● Aim of the exercise
Scan the entries below for "perl을" and copy each line that holds it.

::: Entries supplied :::

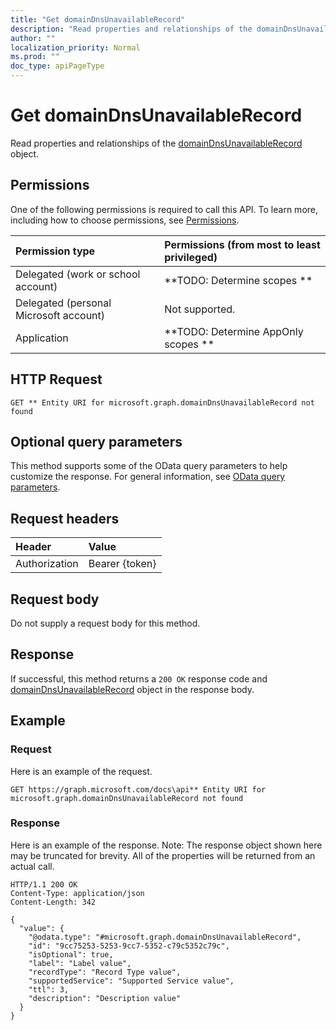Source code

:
 ```yaml
---
title: "Get domainDnsUnavailableRecord"
description: "Read properties and relationships of the domainDnsUnavailableRecord object."
author: ""
localization_priority: Normal
ms.prod: ""
doc_type: apiPageType
---
```


# Get domainDnsUnavailableRecord

Read properties and relationships of the [domainDnsUnavailableRecord](../resources/domaindnsunavailablerecord.md) object.

## Permissions
One of the following permissions is required to call this API. To learn more, including how to choose permissions, see [Permissions](/concepts/permissions-reference.md).

|Permission type|Permissions (from most to least privileged)|
|:---|:---|
|Delegated (work or school account)|**TODO: Determine scopes **|
|Delegated (personal Microsoft account)|Not supported.|
|Application|**TODO: Determine AppOnly scopes **|

## HTTP Request
<!-- {
  "blockType": "ignored"
}
-->
``` http
GET ** Entity URI for microsoft.graph.domainDnsUnavailableRecord not found
```

## Optional query parameters
This method supports some of the OData query parameters to help customize the response. For general information, see [OData query parameters](/graph/query-parameters).

## Request headers
|Header|Value|
|:---|:---|
|Authorization|Bearer {token}|

## Request body
Do not supply a request body for this method.

## Response
If successful, this method returns a `200 OK` response code and [domainDnsUnavailableRecord](../resources/domaindnsunavailablerecord.md) object in the response body.

## Example

### Request
Here is an example of the request.
<!-- {
  "blockType": "request",
  "name": "get_domaindnsunavailablerecord"
}
-->
``` http
GET https://graph.microsoft.com/docs\api** Entity URI for microsoft.graph.domainDnsUnavailableRecord not found
```

### Response
Here is an example of the response. Note: The response object shown here may be truncated for brevity. All of the properties will be returned from an actual call.
<!-- {
  "blockType": "response",
  "truncated": true,
  "@odata.type": "microsoft.graph.domainDnsUnavailableRecord"
}
-->
``` http
HTTP/1.1 200 OK
Content-Type: application/json
Content-Length: 342

{
  "value": {
    "@odata.type": "#microsoft.graph.domainDnsUnavailableRecord",
    "id": "9cc75253-5253-9cc7-5352-c79c5352c79c",
    "isOptional": true,
    "label": "Label value",
    "recordType": "Record Type value",
    "supportedService": "Supported Service value",
    "ttl": 3,
    "description": "Description value"
  }
}
```

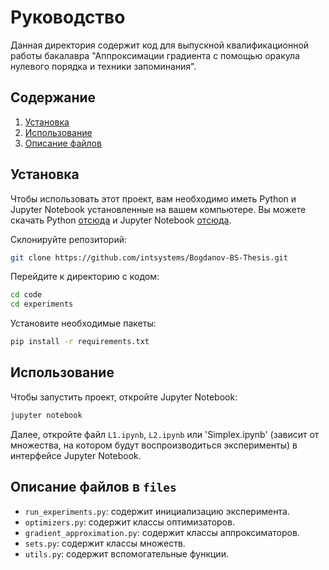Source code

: # Руководство

Данная директория содержит код для выпускной квалификационной работы бакалавра "Аппроксимации градиента с помощью оракула нулевого порядка и техники запоминания".

## Содержание
1. [Установка](#installation)
2. [Использование](#usage)
3. [Описание файлов](#files-description)

## Установка <a name="installation"></a>
Чтобы использовать этот проект, вам необходимо иметь Python и Jupyter Notebook установленные на вашем компьютере. Вы можете скачать Python [отсюда](https://www.python.org/downloads/) и Jupyter Notebook [отсюда](https://jupyter.org/install).

Склонируйте репозиторий:
```bash
git clone https://github.com/intsystems/Bogdanov-BS-Thesis.git
```

Перейдите к директорию с кодом:
```bash
cd code
cd experiments
```

Установите необходимые пакеты:
```bash
pip install -r requirements.txt
```

## Использование <a name="usage"></a>
Чтобы запустить проект, откройте Jupyter Notebook:
```bash
jupyter notebook
```
Далее, откройте файл `L1.ipynb`, `L2.ipynb` или 'Simplex.ipynb' (зависит от множества, на котором будут воспроизводиться эксперименты) в интерфейсе Jupyter Notebook.

## Описание файлов в `files` <a name="files-description"></a>

- `run_experiments.py`: содержит инициализацию эксперимента.
- `optimizers.py`: содержит классы оптимизаторов.
- `gradient_approximation.py`: содержит классы аппроксиматоров.
- `sets.py`: cодержит классы множеств.
- `utils.py`: cодержит вспомогательные функции.
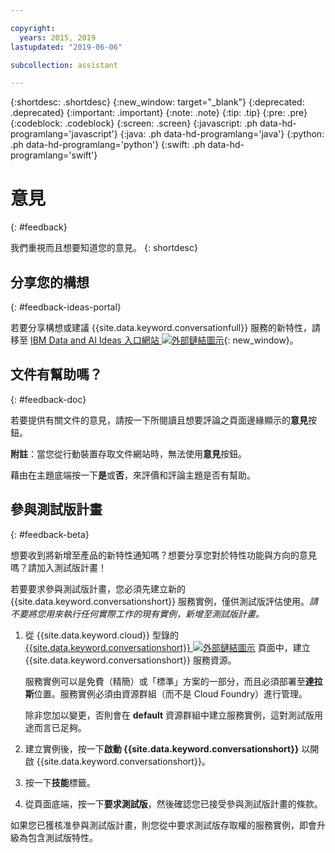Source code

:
 ```yaml
---

copyright:
  years: 2015, 2019
lastupdated: "2019-06-06"

subcollection: assistant

---
```


{:shortdesc: .shortdesc}
{:new_window: target="_blank"}
{:deprecated: .deprecated}
{:important: .important}
{:note: .note}
{:tip: .tip}
{:pre: .pre}
{:codeblock: .codeblock}
{:screen: .screen}
{:javascript: .ph data-hd-programlang='javascript'}
{:java: .ph data-hd-programlang='java'}
{:python: .ph data-hd-programlang='python'}
{:swift: .ph data-hd-programlang='swift'}

# 意見
{: #feedback}

我們重視而且想要知道您的意見。
{: shortdesc}

## 分享您的構想
{: #feedback-ideas-portal}

若要分享構想或建議 {{site.data.keyword.conversationfull}} 服務的新特性，請移至 [IBM Data and AI Ideas 入口網站 ![外部鏈結圖示](../../icons/launch-glyph.svg "外部鏈結圖示")](https://ibm-data-and-ai.ideas.aha.io/?project=ASSISTANT){: new_window}。

## 文件有幫助嗎？
{: #feedback-doc}

若要提供有關文件的意見，請按一下所閱讀且想要評論之頁面邊緣顯示的**意見**按鈕。

  **附註**：當您從行動裝置存取文件網站時，無法使用**意見**按鈕。

藉由在主題底端按一下**是**或**否**，來評價和評論主題是否有幫助。

## 參與測試版計畫
{: #feedback-beta}

想要收到將新增至產品的新特性通知嗎？想要分享您對於特性功能與方向的意見嗎？請加入測試版計畫！

若要要求參與測試版計畫，您必須先建立新的 {{site.data.keyword.conversationshort}} 服務實例，僅供測試版評估使用。*請不要將您用來執行任何實際工作的現有實例，新增至測試版計畫。*

1.  從 {{site.data.keyword.cloud}} 型錄的 [{{site.data.keyword.conversationshort}} ![外部鏈結圖示](../../icons/launch-glyph.svg "外部鏈結圖示")](https://{DomainName}/catalog/services/watson-assistant) 頁面中，建立 {{site.data.keyword.conversationshort}} 服務資源。

    服務實例可以是免費（精簡）或「標準」方案的一部分，而且必須部署至**達拉斯**位置。服務實例必須由資源群組（而不是 Cloud Foundry）進行管理。

    除非您加以變更，否則會在 **default** 資源群組中建立服務實例，這對測試版用途而言已足夠。

1.  建立實例後，按一下**啟動 {{site.data.keyword.conversationshort}}** 以開啟 {{site.data.keyword.conversationshort}}。
1.  按一下**技能**標籤。
1.  從頁面底端，按一下**要求測試版**，然後確認您已接受參與測試版計畫的條款。

如果您已獲核准參與測試版計畫，則您從中要求測試版存取權的服務實例，即會升級為包含測試版特性。
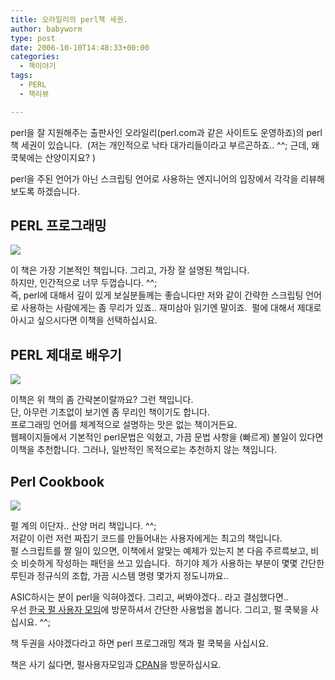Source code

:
 ```yaml
---
title: 오라일리의 perl책 세권.
author: babyworm
type: post
date: 2006-10-10T14:48:33+00:00
categories:
  - 책이야기
tags:
  - PERL
  - 책리뷰

---
```

perl을 잘 지원해주는 출판사인 오라일리(perl.com과 같은 사이트도 운영하죠)의 perl책 세권이 있습니다. 
(저는 개인적으로 낙타 대가리들이라고 부르곤하죠.. ^^; 근데, 왜 쿡북에는 산양이지요? )

perl을 주된 언어가 아닌 스크립팅 언어로 사용하는 엔지니어의 입장에서 각각을 리뷰해보도록 하겠습니다.

## PERL 프로그래밍

<img decoding="async" src="https://image.aladdin.co.kr/coveretc/book/coversum/8979140266_1.jpg" >


이 책은 가장 기본적인 책입니다. 그리고, 가장 잘 설명된 책입니다.
<br>
하지만, 인간적으로 너무 두껍습니다. ^^;
<br>
즉, perl에 대해서 깊이 있게 보실분들께는 좋습니다만 저와 같이 간략한 스크립팅 언어로 사용하는 사람에게는 좀 무리가 있죠.. 재미삼아 읽기엔 말이죠.  펄에 대해서 제대로 아시고 싶으시다면 이책을 선택하십시요.



## PERL 제대로 배우기

<img decoding="async" src="https://image.aladdin.co.kr/coveretc/book/coversum/8979140460_1.jpg" >


이책은 위 책의 좀 간략본이랄까요? 그런 책입니다.
<br>
단, 아무런 기초없이 보기엔 좀 무리인 책이기도 합니다.
<br>
프로그래밍 언어를 체계적으로 설명하는 맛은 없는 책이거든요.
<br>
웹페이지들에서 기본적인 perl문법은 익혔고, 가끔 문법 사항을 (빠르게) 볼일이 있다면 이책을 추천합니다.
그러나, 일반적인 목적으로는 추천하지 않는 책입니다.


## Perl Cookbook

<img decoding="async" src="https://image.aladdin.co.kr/coveretc/book/coversum/8979140819_1.jpg" >


펄 계의 이단자.. 산양 머리 책입니다. ^^;
<br>
저같이 이런 저런 짜집기 코드를 만들어내는 사용자에게는 최고의 책입니다.
<br>
펄 스크립트를 짤 일이 있으면, 이책에서 알맞는 예제가 있는지 본 다음 주르륵보고, 비슷 비슷하게 작성하는 패턴을 쓰고 있습니다.  하기야 제가 사용하는 부분이 몇몇 간단한 루틴과 정규식의 조합, 가끔 시스템 명령 몇가지 정도니까요..

ASIC하시는 분이 perl을 익혀야겠다. 그리고, 써봐야겠다.. 라고 결심했다면..
<br>
우선 [한국 펄 사용자 모임][1]에 방문하셔서 간단한 사용법을 봅니다.
그리고, 펄 쿡북을 사십시요. ^^;

책 두권을 사야겠다라고 하면 perl 프로그래밍 책과 펄 쿡북을 사십시요.

책은 사기 싫다면, 펄사용자모임과 [CPAN][1]을 방문하십시요.

 [1]: http://www.perl.or.kr/
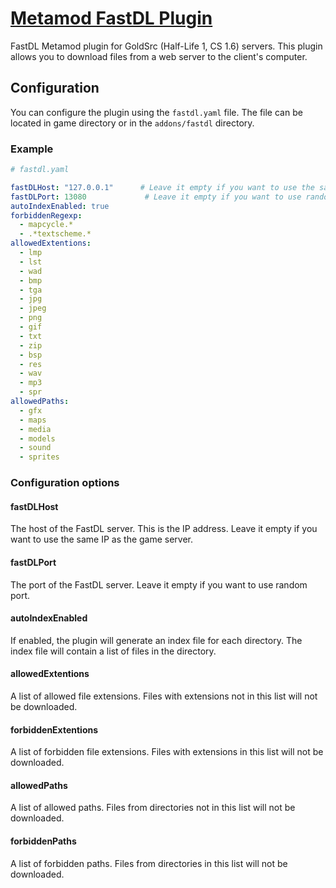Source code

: # [Metamod FastDL Plugin](https://github.com/et-nik/fastdl-mm)

FastDL Metamod plugin for GoldSrc (Half-Life 1, CS 1.6) servers. 
This plugin allows you to download files from a web server to the client's computer.

## Configuration

You can configure the plugin using the `fastdl.yaml` file. The file can be located in game directory or in the `addons/fastdl` directory.

### Example

```yaml
# fastdl.yaml

fastDLHost: "127.0.0.1"      # Leave it empty if you want to use the same IP as the game server
fastDLPort: 13080             # Leave it empty if you want to use random port
autoIndexEnabled: true
forbiddenRegexp:
  - mapcycle.*
  - .*textscheme.*
allowedExtentions:
  - lmp
  - lst
  - wad
  - bmp
  - tga
  - jpg
  - jpeg
  - png
  - gif
  - txt
  - zip
  - bsp
  - res
  - wav
  - mp3
  - spr
allowedPaths:
  - gfx
  - maps
  - media
  - models
  - sound
  - sprites
```

### Configuration options

#### fastDLHost

The host of the FastDL server. This is the IP address. Leave it empty if you want to use the same IP as the game server.

#### fastDLPort

The port of the FastDL server. Leave it empty if you want to use random port.

#### autoIndexEnabled

If enabled, the plugin will generate an index file for each directory. The index file will contain a list of files in the directory.

#### allowedExtentions

A list of allowed file extensions. Files with extensions not in this list will not be downloaded.

#### forbiddenExtentions

A list of forbidden file extensions. Files with extensions in this list will not be downloaded.

#### allowedPaths

A list of allowed paths. Files from directories not in this list will not be downloaded.

#### forbiddenPaths

A list of forbidden paths. Files from directories in this list will not be downloaded.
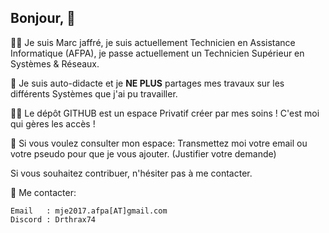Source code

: ## Bonjour, 👋

🙋‍♀️ Je suis Marc jaffré, je suis actuellement Technicien en Assistance Informatique (AFPA), je passe actuellement un Technicien Supérieur en Systèmes & Réseaux.

🌈 Je suis auto-didacte et je **NE PLUS** partages mes travaux sur les différents Systèmes que j'ai pu travailler.

👩‍💻 Le dépôt GITHUB est un espace Privatif créer par mes soins ! C'est moi qui gères les accès !

🍿 Si vous voulez consulter mon espace: Transmettez moi votre email ou votre pseudo pour que je vous ajouter. (Justifier votre demande)

Si vous souhaitez contribuer, n'hésiter pas à me contacter.

🧙 Me contacter:
```
Email   : mje2017.afpa[AT]gmail.com
Discord : Drthrax74
```

<!--
Mon commentaire secret
-->
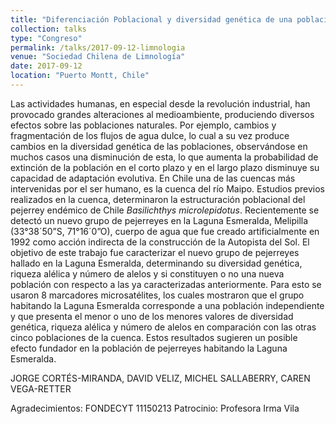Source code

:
 ```yaml
---
title: "Diferenciación Poblacional y diversidad genética de una población de Basilichthys microlepidotus habitando un cuerpo de agua artificial en la cuenca del Maipo"
collection: talks
type: "Congreso"
permalink: /talks/2017-09-12-limnologia
venue: "Sociedad Chilena de Limnología"
date: 2017-09-12
location: "Puerto Montt, Chile"
---
```

Las actividades humanas, en especial desde la revolución industrial, han provocado grandes alteraciones al medioambiente, produciendo diversos efectos sobre las poblaciones naturales. Por ejemplo, cambios y fragmentación de los flujos de agua dulce, lo cual a su vez produce cambios en la diversidad genética de las poblaciones, observándose en muchos casos una disminución de esta, lo que aumenta la probabilidad de extinción de la población en el corto plazo y en el largo plazo disminuye su capacidad de adaptación evolutiva. En Chile una de las cuencas más intervenidas por el ser humano, es la cuenca del río Maipo. Estudios previos realizados en la cuenca, determinaron la estructuración poblacional del pejerrey endémico de Chile <i>Basilichthys microlepidotus</i>. Recientemente se detectó un nuevo grupo de pejerreyes en la Laguna Esmeralda, Melipilla (33°38´50”S, 71°16´0”O), cuerpo de agua que fue creado artificialmente en 1992 como acción indirecta de la construcción de la Autopista del Sol. El objetivo de este trabajo fue caracterizar el nuevo grupo de pejerreyes hallado en la Laguna Esmeralda, determinando su diversidad genética, riqueza alélica y número de alelos y si constituyen o no una nueva población con respecto a las ya caracterizadas anteriormente. Para esto se usaron 8 marcadores microsatélites, los cuales mostraron que el grupo habitando la Laguna Esmeralda corresponde a una población independiente y que presenta el menor o uno de los menores valores de diversidad genética, riqueza alélica y número de alelos en comparación con las otras cinco poblaciones de la cuenca. Estos resultados sugieren un posible efecto fundador en la población de pejerreyes habitando la Laguna Esmeralda.

JORGE CORTÉS-MIRANDA, DAVID VELIZ, MICHEL SALLABERRY, CAREN VEGA-RETTER

Agradecimientos: FONDECYT 11150213
Patrocinio: Profesora Irma Vila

:::

● Solution to the problem
perl을 잘 지원해주는 출판사인 오라일리(perl.com과 같은 사이트도 운영하죠)의 perl책 세권이 있습니다. 
perl을 주된 언어가 아닌 스크립팅 언어로 사용하는 엔지니어의 입장에서 각각을 리뷰해보도록 하겠습니다.
ASIC하시는 분이 perl을 익혀야겠다. 그리고, 써봐야겠다.. 라고 결심했다면..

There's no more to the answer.